Records supplied:
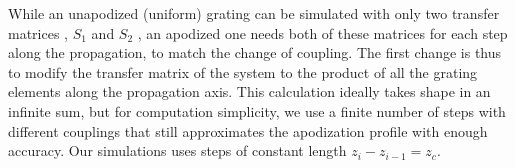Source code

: \documentclass[osajnl,twocolumn,showpacs,superscriptaddress,10pt]{revtex4-1}
\newcommand{\me}{\mathrm{e}}
\begin{document}
While an unapodized (uniform) grating can be simulated with only two transfer matrices , $S_1$ and $S_2$ \cite{shi2013siliconContraDC}, an apodized one needs both of these matrices for each step along the propagation, to match the change of coupling. 
The first change is thus to modify the transfer matrix of the system to the product of all the grating elements along the propagation axis.
This calculation ideally takes shape in an infinite sum, but for computation simplicity, we use a finite number of steps with different couplings that still approximates the apodization profile with enough accuracy. 
Our simulations uses  steps of constant length $z_i-z_{i-1}=z_c$. 




%
\end{document}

Exercise directions:
Look through the material for "steps". Copy each line that has it.

Output for this exercise:
This calculation ideally takes shape in an infinite sum, but for computation simplicity, we use a finite number of steps with different couplings that still approximates the apodization profile with enough accuracy. 
Our simulations uses  steps of constant length $z_i-z_{i-1}=z_c$. 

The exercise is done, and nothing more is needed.